Task brief: The line containing "This is a card" and every line after it, through the last line of the records, are to be transcribed exactly, and nothing else.

(Pictures paired with source code)

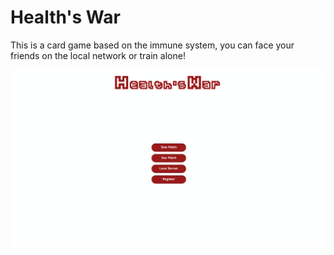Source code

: # Health's War
This is a card game based on the immune system, you can face your friends on the local network or train alone!

<p align="center" width="500">
  <img src="screens/InitView.png"/>
</p>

The answer:
This is a card game based on the immune system, you can face your friends on the local network or train alone!

<p align="center" width="500">
  <img src="screens/InitView.png"/>
</p>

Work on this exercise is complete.